* **Work required**
Starting with the line that has "- Very little" in the records below and ending with the line that has "training_epoch = 20", output those lines exactly and nothing more; omit the pictures.

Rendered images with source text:
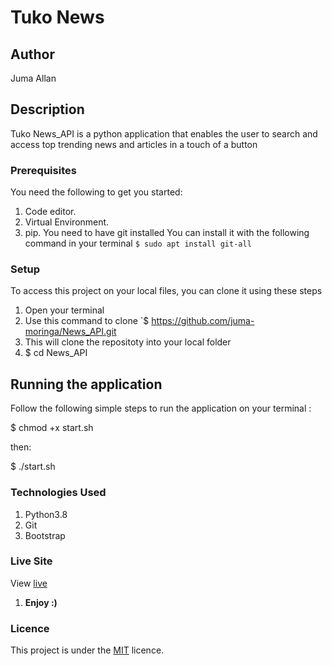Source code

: # Tuko News
## Author
Juma Allan
## Description
Tuko News_API is a python application that enables the user to search and access top trending news and articles in a touch of a button

### Prerequisites
You need the following to get you started:
1. Code editor.
1. Virtual Environment.
1. pip.
You need to have git installed
You can install it with the following command in your terminal
`$ sudo apt install git-all`
### Setup
To access this project on your local files, you can clone it using these steps
1. Open your terminal
1. Use this command to clone `$ https://github.com/juma-moringa/News_API.git
1. This will clone the repositoty into your local folder
1.  $ cd News_API

## Running the application

Follow the following simple steps to run the application
  on your terminal :

  $ chmod +x start.sh

  then:

  $ ./start.sh

### Technologies Used
1. Python3.8
1. Git
1. Bootstrap
### Live Site

View [live]()
1. __Enjoy :)__

### Licence
This project is under the  [MIT](license) licence.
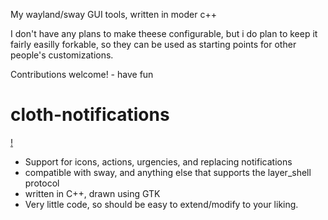 My wayland/sway GUI tools, written in moder c++

I don't have any plans to make theese configurable, but i do plan to keep it fairly easilly forkable, so they can be used as starting points for other people's customizations.

Contributions welcome! - have fun

# cloth-notifications

[!](https://i.ibb.co/PsLPZm7/image.png)

 - Support for icons, actions, urgencies, and replacing notifications
 - compatible with sway, and anything else that supports the layer_shell protocol
 - written in C++, drawn using GTK
 - Very little code, so should be easy to extend/modify to your liking.


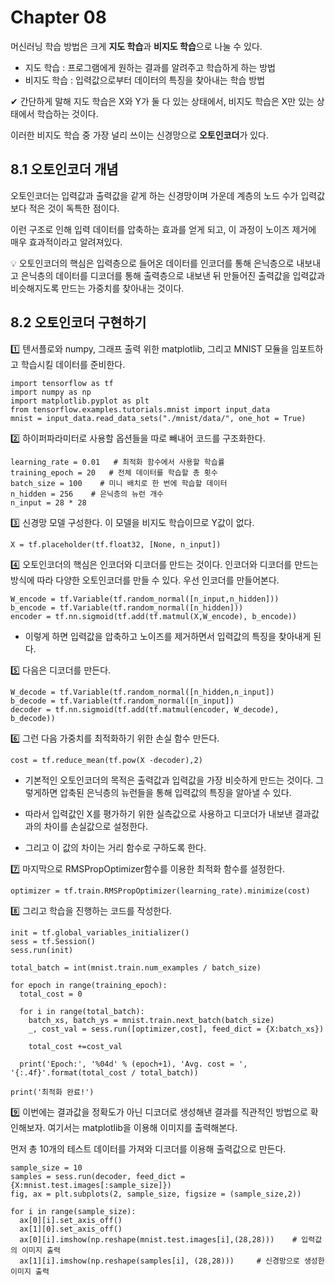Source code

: # Chapter 08

머신러닝 학습 방법은 크게 **지도 학습**과 **비지도 학습**으로 나눌 수 있다.

  - 지도 학습 : 프로그램에게 원하는 결과를 알려주고 학습하게 하는 방법
  - 비지도 학습 : 입력값으로부터 데이터의 특징을 찾아내는 학습 방법

✔ 간단하게 말해 지도 학습은 X와 Y가 둘 다 있는 상태에서, 비지도 학습은 X만 있는 상태에서 학습하는 것이다.

이러한 비지도 학습 중 가장 널리 쓰이는 신경망으로 **오토인코더**가 있다.

## 8.1 오토인코더 개념

오토인코더는 입력값과 출력값을 같게 하는 신경망이며 가운데 계층의 노드 수가 입력값보다 적은 것이 독특한 점이다.

이런 구조로 인해 입력 데이터를 압축하는 효과를 얻게 되고, 이 과정이 노이즈 제거에 매우 효과적이라고 알려져있다.

💡 오토인코더의 핵심은 입력층으로 들어온 데이터를 인코더를 통해 은닉층으로 내보내고 은닉층의 데이터를 디코더를 통해 출력층으로 내보낸 뒤 만들어진 출력값을 입력값과 비슷해지도록 만드는 가중치를 찾아내는 것이다.

## 8.2 오토인코더 구현하기

1️⃣ 텐서플로와 numpy, 그래프 출력 위한 matplotlib, 그리고 MNIST 모듈을 임포트하고 학습시킬 데이터를 준비한다.

    import tensorflow as tf
    import numpy as np
    import matplotlib.pyplot as plt
    from tensorflow.examples.tutorials.mnist import input_data
    mnist = input_data.read_data_sets("./mnist/data/", one_hot = True)
    
2️⃣ 하이퍼파라미터로 사용할 옵션들을 따로 빼내어 코드를 구조화한다.

    learning_rate = 0.01   # 최적화 함수에서 사용할 학습률
    training_epoch = 20   # 전체 데이터를 학습할 총 횟수
    batch_size = 100    # 미니 배치로 한 번에 학습할 데이터
    n_hidden = 256    # 은닉층의 뉴런 개수
    n_input = 28 * 28    
    
 3️⃣ 신경망 모델 구성한다. 이 모델을 비지도 학습이므로 Y값이 없다.
 
    X = tf.placeholder(tf.float32, [None, n_input])
    
 4️⃣ 오토인코더의 핵심은 인코더와 디코더를 만드는 것이다. 인코더와 디코더를 만드는 방식에 따라 다양한 오토인코더를 만들 수 있다. 우선 인코더를 만들어본다.
 
    W_encode = tf.Variable(tf.random_normal([n_input,n_hidden]))
    b_encode = tf.Variable(tf.random_normal([n_hidden]))
    encoder = tf.nn.sigmoid(tf.add(tf.matmul(X,W_encode), b_encode))
  
  - 이렇게 하면 입력값을 압축하고 노이즈를 제거하면서 입력값의 특징을 찾아내게 된다.

5️⃣ 다음은 디코더를 만든다.

    W_decode = tf.Variable(tf.random_normal([n_hidden,n_input])
    b_decode = tf.Variable(tf.random_normal([n_input])
    decoder = tf.nn.sigmoid(tf.add(tf.matmul(encoder, W_decode), b_decode))

6️⃣ 그런 다음 가중치를 최적화하기 위한 손실 함수 만든다.

    cost = tf.reduce_mean(tf.pow(X -decoder),2)

  - 기본적인 오토인코더의 목적은 출력값과 입력값을 가장 비슷하게 만드는 것이다. 그렇게하면 압축된 은닉층의 뉴런들을 통해 입력값의 특징을 알아낼 수 있다.
  
  - 따라서 입력값인 X를 평가하기 위한 실측값으로 사용하고 디코더가 내보낸 결과값과의 차이를 손실값으로 설정한다.
  
  - 그리고 이 값의 차이는 거리 함수로 구하도록 한다.


7️⃣ 마지막으로 RMSPropOptimizer함수를 이용한 최적화 함수를 설정한다.

    optimizer = tf.train.RMSPropOptimizer(learning_rate).minimize(cost)
    
8️⃣ 그리고 학습을 진행하는 코드를 작성한다.

    init = tf.global_variables_initializer()
    sess = tf.Session()
    sess.run(init)
    
    total_batch = int(mnist.train.num_examples / batch_size)
    
    for epoch in range(training_epoch):
      total_cost = 0
      
      for i in range(total_batch):
        batch_xs, batch_ys = mnist.train.next_batch(batch_size)
        _, cost_val = sess.run([optimizer,cost], feed_dict = {X:batch_xs})
        
        total_cost +=cost_val
        
      print('Epoch:', '%04d' % (epoch+1), 'Avg. cost = ', '{:.4f}'.format(total_cost / total_batch))
      
    print('최적화 완료!')
    
9️⃣ 이번에는 결과값을 정확도가 아닌 디코더로 생성해낸 결과를 직관적인 방법으로 확인해보자. 여기서는 matplotlib을 이용해 이미지를 출력해본다.

먼저 총 10개의 테스트 데이터를 가져와 디코더를 이용해 출력값으로 만든다.

    sample_size = 10
    samples = sess.run(decoder, feed_dict = {X:mnist.test.images[:sample_size]})
    fig, ax = plt.subplots(2, sample_size, figsize = (sample_size,2))
    
    for i in range(sample_size):
      ax[0][i].set_axis_off()
      ax[1][0].set_axis_off()
      ax[0][i].imshow(np.reshape(mnist.test.images[i],(28,28)))    # 입력값의 이미지 출력
      ax[1][i].imshow(np.reshape(samples[i], (28,28)))     # 신경망으로 생성한 이미지 출력



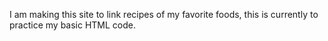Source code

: I am making this site to link recipes of my favorite foods, this is currently to practice my basic HTML code.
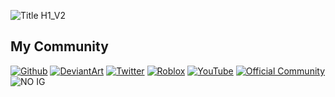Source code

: ![Title H1_V2](https://github.com/user-attachments/assets/d2203690-a236-429d-aa89-92cb67b2fe8e)

## My Community
[![Github](https://github.com/user-attachments/assets/4d54648d-c1fa-430f-8b35-61ce6f194234)](https://github.com/NiktoBlox) [![DeviantArt](https://github.com/user-attachments/assets/f58cd63a-c1c3-406d-902e-7f16eae61e25)](https://www.deviantart.com/boedyt) [![Twitter](https://github.com/user-attachments/assets/47a89c5a-1a5f-41ee-b524-2eb78a28dd84)](https://x.com/NiktoBlox) [![Roblox](https://github.com/user-attachments/assets/e09bcef7-6642-4484-80f6-ba0c61595d88)](https://www.roblox.com/communities/7689637) [![YouTube](https://github.com/user-attachments/assets/eaa0101e-7366-4878-adc0-e57c711fd5a5)](https://youtube.com/@NiktoBlox)
[![Official Community](https://github.com/user-attachments/assets/ec66a6f2-755b-4f96-a9b3-d07e673b44bb)](https://linktr.ee/niktoblox) ![NO IG](https://github.com/user-attachments/assets/c8888b12-c29d-4db7-8322-61fc79f807e6)






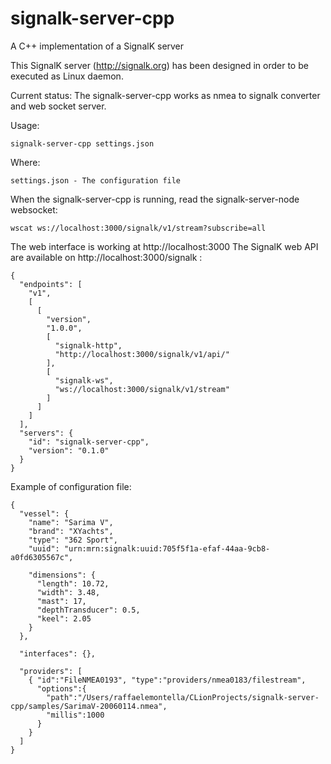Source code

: # signalk-server-cpp
A C++ implementation of a SignalK server

This SignalK server (http://signalk.org) has been designed in order to be executed as Linux daemon.

Current status:
The signalk-server-cpp works as nmea to signalk converter and web socket server.

Usage:

    signalk-server-cpp settings.json

Where:

    settings.json - The configuration file
    
    
When the signalk-server-cpp is running, read the signalk-server-node websocket:

    wscat ws://localhost:3000/signalk/v1/stream?subscribe=all

The web interface is working at http://localhost:3000
The SignalK web API are available on http://localhost:3000/signalk :

    {
      "endpoints": [
        "v1",
        [
          [
            "version",
            "1.0.0",
            [
              "signalk-http",
              "http://localhost:3000/signalk/v1/api/"
            ],
            [
              "signalk-ws",
              "ws://localhost:3000/signalk/v1/stream"
            ]
          ]
        ]
      ],
      "servers": {
        "id": "signalk-server-cpp",
        "version": "0.1.0"
      }
    }

Example of configuration file:

    {
      "vessel": {
        "name": "Sarima V",
        "brand": "XYachts",
        "type": "362 Sport",
        "uuid": "urn:mrn:signalk:uuid:705f5f1a-efaf-44aa-9cb8-a0fd6305567c",
    
        "dimensions": {
          "length": 10.72,
          "width": 3.48,
          "mast": 17,
          "depthTransducer": 0.5,
          "keel": 2.05
        }
      },
    
      "interfaces": {},
    
      "providers": [
        { "id":"FileNMEA0193", "type":"providers/nmea0183/filestream",
          "options":{
            "path":"/Users/raffaelemontella/CLionProjects/signalk-server-cpp/samples/SarimaV-20060114.nmea",
            "millis":1000
          }
        }
      ]
    }

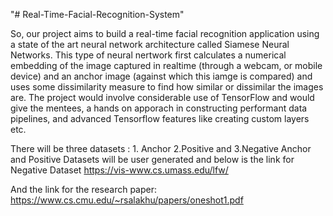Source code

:"# Real-Time-Facial-Recognition-System" 

So, our project aims to build a real-time facial recognition application using a state of the art neural network architecture called Siamese Neural Networks. This type of neural nertwork first calculates a numerical embedding of the image captured in realtime (through a webcam, or mobile device) and an anchor image (against which this iamge is compared) and uses some dissimilarity measure to find how similar or dissimilar the images are. The project would involve considerable use of TensorFlow and would give the mentees, a hands on apporach in constructing performant data pipelines, and advanced Tensorflow features like creating custom layers etc.

There will be three datasets : 1. Anchor 2.Positive and 3.Negative Anchor and Positive Datasets will be user generated and below is the link for Negative Dataset https://vis-www.cs.umass.edu/lfw/

And the link for the research paper: https://www.cs.cmu.edu/~rsalakhu/papers/oneshot1.pdf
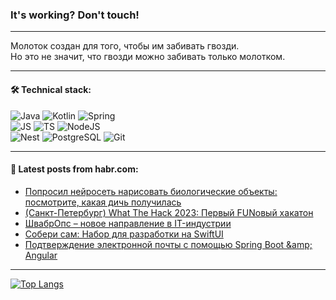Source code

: ### It's working? Don't touch!

---
Молоток создан для того, чтобы им забивать гвозди. <br>
Но это не значит, что гвозди можно забивать только молотком.

---

#### 🛠️ Technical stack:

![Java](https://img.shields.io/badge/Java-informational?logo=Oracle&style=flat&logoColor=white&color=FF4500)
![Kotlin](https://img.shields.io/badge/Kotlin-informational?logo=Kotlin&style=flat&logoColor=white&color=774D97)
![Spring](https://img.shields.io/badge/SpringBoot-informational?logo=SpringBoot&style=flat&logoColor=white&color=6DB33F) <br>
![JS](https://img.shields.io/badge/JS-informational?logo=javaScript&style=flat&logoColor=black&color=F7Df1E)
![TS](https://img.shields.io/badge/TypeScript-informational?logo=typeScript&style=flat&logoColor=black&color=0667A8)
![NodeJS](https://img.shields.io/badge/NodeJS-informational?logo=node.js&style=flat&logoColor=white&color=70A760) <br>
![Nest](https://img.shields.io/badge/NestJS-informational?logo=NestJS&style=flat&logoColor=white&color=E0234E)
![PostgreSQL](https://img.shields.io/badge/PostgreSQL-informational?logo=PostgreSQL&style=flat&logoColor=white&color=DAA520)
![Git](https://img.shields.io/badge/Git-informational?logo=git&style=flat&logoColor=white&color=778899)

___

#### 💬 Latest posts from habr.com:

<!-- BLOG-POST-LIST:START -->
- [Попросил нейросеть нарисовать биологические объекты: посмотрите, какая дичь получилась](https://habr.com/ru/articles/764486/?utm_source=habrahabr&utm_medium=rss&utm_campaign=764486)
- [&lpar;Санкт-Петербург&rpar; What The Hack 2023: Первый FUNовый хакатон](https://habr.com/ru/companies/bar/articles/764468/?utm_source=habrahabr&utm_medium=rss&utm_campaign=764468)
- [ШвабрОпс – новое направление в IT-индустрии](https://habr.com/ru/articles/764460/?utm_source=habrahabr&utm_medium=rss&utm_campaign=764460)
- [Собери сам: Набор для разработки на SwiftUI](https://habr.com/ru/articles/763032/?utm_source=habrahabr&utm_medium=rss&utm_campaign=763032)
- [Подтверждение электронной почты с помощью Spring Boot &amp;amp; Angular](https://habr.com/ru/articles/764458/?utm_source=habrahabr&utm_medium=rss&utm_campaign=764458)
<!-- BLOG-POST-LIST:END -->

---
[![Top Langs](https://github-readme-stats-git-master-advtsetting-gmailcom.vercel.app/api/top-langs/?username=zloylis&langs_count=10&hide_title=false&title_color=e6edf3&size_weight=0.5&count_weight=0.5&layout=compact&hide_border=true&theme=dracula)](https://github.com/zloylis)

<!-- ![GitHub stats](https://github-readme-stats-git-master-advtsetting-gmailcom.vercel.app/api?username=zloylis&show_icons=true&hide_border=true&theme=dracula&hide_title=true&include_all_commits=true&count_private=true&hide=contribs&hide_rank=true) -->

* **Response box**
 - Very little code, so should be easy to extend/modify to your liking.


Source code

: # Chapter 08

머신러닝 학습 방법은 크게 **지도 학습**과 **비지도 학습**으로 나눌 수 있다.

  - 지도 학습 : 프로그램에게 원하는 결과를 알려주고 학습하게 하는 방법
  - 비지도 학습 : 입력값으로부터 데이터의 특징을 찾아내는 학습 방법

✔ 간단하게 말해 지도 학습은 X와 Y가 둘 다 있는 상태에서, 비지도 학습은 X만 있는 상태에서 학습하는 것이다.

이러한 비지도 학습 중 가장 널리 쓰이는 신경망으로 **오토인코더**가 있다.

## 8.1 오토인코더 개념

오토인코더는 입력값과 출력값을 같게 하는 신경망이며 가운데 계층의 노드 수가 입력값보다 적은 것이 독특한 점이다.

이런 구조로 인해 입력 데이터를 압축하는 효과를 얻게 되고, 이 과정이 노이즈 제거에 매우 효과적이라고 알려져있다.

💡 오토인코더의 핵심은 입력층으로 들어온 데이터를 인코더를 통해 은닉층으로 내보내고 은닉층의 데이터를 디코더를 통해 출력층으로 내보낸 뒤 만들어진 출력값을 입력값과 비슷해지도록 만드는 가중치를 찾아내는 것이다.

## 8.2 오토인코더 구현하기

1️⃣ 텐서플로와 numpy, 그래프 출력 위한 matplotlib, 그리고 MNIST 모듈을 임포트하고 학습시킬 데이터를 준비한다.

    import tensorflow as tf
    import numpy as np
    import matplotlib.pyplot as plt
    from tensorflow.examples.tutorials.mnist import input_data
    mnist = input_data.read_data_sets("./mnist/data/", one_hot = True)
    
2️⃣ 하이퍼파라미터로 사용할 옵션들을 따로 빼내어 코드를 구조화한다.

    learning_rate = 0.01   # 최적화 함수에서 사용할 학습률
    training_epoch = 20   # 전체 데이터를 학습할 총 횟수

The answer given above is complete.